*** Opening of Dataset records ***

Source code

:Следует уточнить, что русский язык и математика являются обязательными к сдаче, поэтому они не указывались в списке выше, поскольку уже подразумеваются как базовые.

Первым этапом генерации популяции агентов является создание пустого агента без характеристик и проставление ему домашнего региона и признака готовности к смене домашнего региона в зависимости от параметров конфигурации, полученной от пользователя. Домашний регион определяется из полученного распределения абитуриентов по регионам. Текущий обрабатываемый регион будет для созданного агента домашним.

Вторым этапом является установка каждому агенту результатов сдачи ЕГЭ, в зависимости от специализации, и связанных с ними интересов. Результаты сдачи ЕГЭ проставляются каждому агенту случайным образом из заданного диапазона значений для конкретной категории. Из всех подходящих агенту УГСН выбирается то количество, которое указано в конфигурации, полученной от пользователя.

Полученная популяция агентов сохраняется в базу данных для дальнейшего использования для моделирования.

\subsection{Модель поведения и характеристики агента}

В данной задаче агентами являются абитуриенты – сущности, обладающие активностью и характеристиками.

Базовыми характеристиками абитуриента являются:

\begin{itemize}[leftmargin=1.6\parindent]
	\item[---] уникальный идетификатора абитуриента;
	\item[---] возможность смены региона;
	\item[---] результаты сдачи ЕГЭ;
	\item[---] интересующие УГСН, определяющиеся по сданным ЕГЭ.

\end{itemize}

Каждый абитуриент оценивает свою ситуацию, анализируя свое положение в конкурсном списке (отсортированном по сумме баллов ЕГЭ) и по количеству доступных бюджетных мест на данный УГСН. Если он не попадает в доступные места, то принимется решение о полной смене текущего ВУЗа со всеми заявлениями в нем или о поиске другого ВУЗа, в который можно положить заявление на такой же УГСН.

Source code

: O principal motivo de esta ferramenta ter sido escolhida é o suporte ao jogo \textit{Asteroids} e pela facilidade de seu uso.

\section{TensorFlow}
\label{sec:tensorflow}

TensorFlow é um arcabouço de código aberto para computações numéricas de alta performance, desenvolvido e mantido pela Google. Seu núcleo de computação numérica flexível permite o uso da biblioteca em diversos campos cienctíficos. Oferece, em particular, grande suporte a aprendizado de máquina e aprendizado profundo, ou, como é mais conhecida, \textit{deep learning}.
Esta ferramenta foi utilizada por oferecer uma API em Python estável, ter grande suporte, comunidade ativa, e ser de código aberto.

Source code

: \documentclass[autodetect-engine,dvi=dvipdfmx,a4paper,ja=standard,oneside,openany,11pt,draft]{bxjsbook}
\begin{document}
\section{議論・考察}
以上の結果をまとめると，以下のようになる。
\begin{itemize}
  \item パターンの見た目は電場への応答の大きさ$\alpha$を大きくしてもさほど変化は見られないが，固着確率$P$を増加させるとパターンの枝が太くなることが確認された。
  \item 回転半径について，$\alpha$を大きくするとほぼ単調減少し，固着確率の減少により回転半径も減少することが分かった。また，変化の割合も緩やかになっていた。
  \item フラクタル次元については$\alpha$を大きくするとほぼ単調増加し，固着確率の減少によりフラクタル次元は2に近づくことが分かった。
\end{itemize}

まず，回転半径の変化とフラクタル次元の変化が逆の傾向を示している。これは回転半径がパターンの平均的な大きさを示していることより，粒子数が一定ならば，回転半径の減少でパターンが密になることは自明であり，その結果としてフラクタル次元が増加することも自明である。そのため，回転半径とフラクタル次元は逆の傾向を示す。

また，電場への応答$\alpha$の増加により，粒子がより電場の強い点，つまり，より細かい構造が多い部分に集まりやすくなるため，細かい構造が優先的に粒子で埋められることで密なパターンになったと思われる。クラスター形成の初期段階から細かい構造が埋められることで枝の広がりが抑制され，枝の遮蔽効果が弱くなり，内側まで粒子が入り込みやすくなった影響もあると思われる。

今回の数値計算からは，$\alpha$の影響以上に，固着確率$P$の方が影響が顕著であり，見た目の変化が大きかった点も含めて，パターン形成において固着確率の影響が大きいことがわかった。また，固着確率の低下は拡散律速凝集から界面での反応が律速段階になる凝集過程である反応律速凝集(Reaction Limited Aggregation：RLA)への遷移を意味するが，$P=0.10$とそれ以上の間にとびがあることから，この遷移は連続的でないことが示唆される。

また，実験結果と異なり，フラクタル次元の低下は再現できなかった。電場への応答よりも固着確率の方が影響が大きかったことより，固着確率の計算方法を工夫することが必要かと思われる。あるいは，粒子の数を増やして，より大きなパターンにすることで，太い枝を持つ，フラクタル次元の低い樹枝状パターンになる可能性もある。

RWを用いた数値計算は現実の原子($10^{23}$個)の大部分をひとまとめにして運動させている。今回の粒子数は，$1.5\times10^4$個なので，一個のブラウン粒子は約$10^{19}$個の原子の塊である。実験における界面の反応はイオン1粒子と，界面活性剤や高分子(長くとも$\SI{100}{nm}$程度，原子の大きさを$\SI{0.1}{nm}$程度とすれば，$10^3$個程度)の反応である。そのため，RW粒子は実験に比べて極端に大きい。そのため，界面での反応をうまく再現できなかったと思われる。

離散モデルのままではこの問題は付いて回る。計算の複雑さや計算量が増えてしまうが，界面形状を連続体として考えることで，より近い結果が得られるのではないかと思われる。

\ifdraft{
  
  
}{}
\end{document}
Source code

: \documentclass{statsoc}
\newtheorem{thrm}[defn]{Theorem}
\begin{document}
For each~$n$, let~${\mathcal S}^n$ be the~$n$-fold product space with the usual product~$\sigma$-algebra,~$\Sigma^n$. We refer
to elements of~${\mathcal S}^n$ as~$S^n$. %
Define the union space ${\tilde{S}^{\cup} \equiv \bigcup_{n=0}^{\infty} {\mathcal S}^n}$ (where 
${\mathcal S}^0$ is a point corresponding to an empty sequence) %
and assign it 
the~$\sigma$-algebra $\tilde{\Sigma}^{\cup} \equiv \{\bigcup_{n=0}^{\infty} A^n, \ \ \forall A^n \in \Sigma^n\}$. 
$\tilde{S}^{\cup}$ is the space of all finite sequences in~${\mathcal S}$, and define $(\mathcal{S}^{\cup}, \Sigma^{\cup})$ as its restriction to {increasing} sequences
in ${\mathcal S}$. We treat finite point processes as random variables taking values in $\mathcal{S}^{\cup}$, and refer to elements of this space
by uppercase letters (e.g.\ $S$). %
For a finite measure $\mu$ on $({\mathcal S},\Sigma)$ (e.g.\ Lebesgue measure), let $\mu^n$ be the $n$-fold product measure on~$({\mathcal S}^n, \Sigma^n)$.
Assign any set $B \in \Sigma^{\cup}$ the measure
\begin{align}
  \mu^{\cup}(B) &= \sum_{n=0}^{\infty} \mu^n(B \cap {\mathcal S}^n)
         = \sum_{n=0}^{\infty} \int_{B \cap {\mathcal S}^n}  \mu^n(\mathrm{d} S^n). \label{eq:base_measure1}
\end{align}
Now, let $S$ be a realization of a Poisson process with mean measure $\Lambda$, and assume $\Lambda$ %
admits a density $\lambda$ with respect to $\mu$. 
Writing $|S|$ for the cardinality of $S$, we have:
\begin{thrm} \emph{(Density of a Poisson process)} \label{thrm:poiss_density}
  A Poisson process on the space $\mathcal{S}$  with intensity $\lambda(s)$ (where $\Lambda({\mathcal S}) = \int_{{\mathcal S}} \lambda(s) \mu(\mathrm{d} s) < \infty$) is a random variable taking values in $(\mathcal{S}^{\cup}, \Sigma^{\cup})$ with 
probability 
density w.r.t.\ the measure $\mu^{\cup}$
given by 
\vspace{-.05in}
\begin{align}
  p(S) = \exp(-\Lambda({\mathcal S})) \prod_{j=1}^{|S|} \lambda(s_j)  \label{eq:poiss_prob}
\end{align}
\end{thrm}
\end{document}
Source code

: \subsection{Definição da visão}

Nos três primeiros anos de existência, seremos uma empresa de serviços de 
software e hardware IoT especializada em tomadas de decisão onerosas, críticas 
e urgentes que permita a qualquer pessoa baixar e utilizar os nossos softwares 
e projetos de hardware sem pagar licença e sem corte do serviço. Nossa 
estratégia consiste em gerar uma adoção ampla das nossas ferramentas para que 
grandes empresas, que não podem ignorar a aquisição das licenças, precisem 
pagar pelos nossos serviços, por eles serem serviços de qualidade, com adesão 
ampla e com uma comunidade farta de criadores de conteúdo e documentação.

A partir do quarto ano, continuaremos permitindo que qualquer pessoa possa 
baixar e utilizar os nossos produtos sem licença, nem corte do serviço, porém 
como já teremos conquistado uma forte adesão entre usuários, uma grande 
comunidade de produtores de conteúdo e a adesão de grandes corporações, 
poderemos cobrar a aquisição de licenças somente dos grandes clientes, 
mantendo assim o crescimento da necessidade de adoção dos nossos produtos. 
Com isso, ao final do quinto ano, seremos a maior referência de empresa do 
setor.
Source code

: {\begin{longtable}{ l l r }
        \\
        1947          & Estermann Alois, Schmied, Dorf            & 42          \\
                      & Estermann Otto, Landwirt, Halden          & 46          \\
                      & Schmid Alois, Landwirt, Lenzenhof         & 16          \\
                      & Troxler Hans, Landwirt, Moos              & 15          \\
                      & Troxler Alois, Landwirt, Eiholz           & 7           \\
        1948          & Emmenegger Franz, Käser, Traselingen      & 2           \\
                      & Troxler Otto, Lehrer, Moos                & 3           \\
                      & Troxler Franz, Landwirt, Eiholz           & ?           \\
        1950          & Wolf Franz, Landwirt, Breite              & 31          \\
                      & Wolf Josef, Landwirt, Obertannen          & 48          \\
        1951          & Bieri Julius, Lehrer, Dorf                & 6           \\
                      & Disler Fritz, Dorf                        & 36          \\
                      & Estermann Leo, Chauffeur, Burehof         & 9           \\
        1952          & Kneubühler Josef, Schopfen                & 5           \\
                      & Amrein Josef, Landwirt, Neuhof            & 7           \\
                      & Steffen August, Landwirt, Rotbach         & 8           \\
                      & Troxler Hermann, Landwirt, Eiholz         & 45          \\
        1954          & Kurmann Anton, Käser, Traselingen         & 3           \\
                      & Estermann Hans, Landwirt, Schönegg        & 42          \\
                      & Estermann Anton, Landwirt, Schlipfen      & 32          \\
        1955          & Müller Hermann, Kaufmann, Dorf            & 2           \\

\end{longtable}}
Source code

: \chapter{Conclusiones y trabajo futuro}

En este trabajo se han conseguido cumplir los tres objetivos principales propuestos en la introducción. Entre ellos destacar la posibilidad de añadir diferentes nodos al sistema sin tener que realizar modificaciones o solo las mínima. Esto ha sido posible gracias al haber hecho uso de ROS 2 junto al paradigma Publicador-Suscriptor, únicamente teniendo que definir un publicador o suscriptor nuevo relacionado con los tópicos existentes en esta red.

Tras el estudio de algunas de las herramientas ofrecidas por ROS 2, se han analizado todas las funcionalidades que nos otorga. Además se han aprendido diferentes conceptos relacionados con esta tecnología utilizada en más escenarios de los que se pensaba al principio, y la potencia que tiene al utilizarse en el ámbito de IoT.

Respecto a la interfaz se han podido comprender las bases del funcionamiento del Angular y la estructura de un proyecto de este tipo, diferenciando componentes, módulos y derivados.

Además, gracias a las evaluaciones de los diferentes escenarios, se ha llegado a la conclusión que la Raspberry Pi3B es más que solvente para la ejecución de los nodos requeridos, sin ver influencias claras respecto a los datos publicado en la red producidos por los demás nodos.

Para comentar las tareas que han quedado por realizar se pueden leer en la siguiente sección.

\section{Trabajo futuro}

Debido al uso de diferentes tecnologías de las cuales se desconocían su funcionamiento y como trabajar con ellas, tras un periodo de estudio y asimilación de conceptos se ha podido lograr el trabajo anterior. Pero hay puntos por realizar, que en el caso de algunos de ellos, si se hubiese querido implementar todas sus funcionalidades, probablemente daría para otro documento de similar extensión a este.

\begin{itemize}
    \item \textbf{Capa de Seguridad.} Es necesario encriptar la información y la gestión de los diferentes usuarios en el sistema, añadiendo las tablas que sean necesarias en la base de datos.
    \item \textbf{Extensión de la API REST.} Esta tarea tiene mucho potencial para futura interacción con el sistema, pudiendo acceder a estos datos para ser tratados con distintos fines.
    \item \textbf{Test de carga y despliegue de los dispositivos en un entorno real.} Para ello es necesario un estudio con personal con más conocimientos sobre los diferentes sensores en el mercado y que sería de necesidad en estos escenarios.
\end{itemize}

*** Close of Dataset records ***

-- Task to carry out --
The answer is the run of lines above from the line containing "Hans, Landwirt, Moos" through the line containing "En este trabajo", copied exactly and alone.

-- Output for this task --
                      & Troxler Hans, Landwirt, Moos              & 15          \\
                      & Troxler Alois, Landwirt, Eiholz           & 7           \\
        1948          & Emmenegger Franz, Käser, Traselingen      & 2           \\
                      & Troxler Otto, Lehrer, Moos                & 3           \\
                      & Troxler Franz, Landwirt, Eiholz           & ?           \\
        1950          & Wolf Franz, Landwirt, Breite              & 31          \\
                      & Wolf Josef, Landwirt, Obertannen          & 48          \\
        1951          & Bieri Julius, Lehrer, Dorf                & 6           \\
                      & Disler Fritz, Dorf                        & 36          \\
                      & Estermann Leo, Chauffeur, Burehof         & 9           \\
        1952          & Kneubühler Josef, Schopfen                & 5           \\
                      & Amrein Josef, Landwirt, Neuhof            & 7           \\
                      & Steffen August, Landwirt, Rotbach         & 8           \\
                      & Troxler Hermann, Landwirt, Eiholz         & 45          \\
        1954          & Kurmann Anton, Käser, Traselingen         & 3           \\
                      & Estermann Hans, Landwirt, Schönegg        & 42          \\
                      & Estermann Anton, Landwirt, Schlipfen      & 32          \\
        1955          & Müller Hermann, Kaufmann, Dorf            & 2           \\

\end{longtable}}
Source code

: \chapter{Conclusiones y trabajo futuro}

En este trabajo se han conseguido cumplir los tres objetivos principales propuestos en la introducción. Entre ellos destacar la posibilidad de añadir diferentes nodos al sistema sin tener que realizar modificaciones o solo las mínima. Esto ha sido posible gracias al haber hecho uso de ROS 2 junto al paradigma Publicador-Suscriptor, únicamente teniendo que definir un publicador o suscriptor nuevo relacionado con los tópicos existentes en esta red.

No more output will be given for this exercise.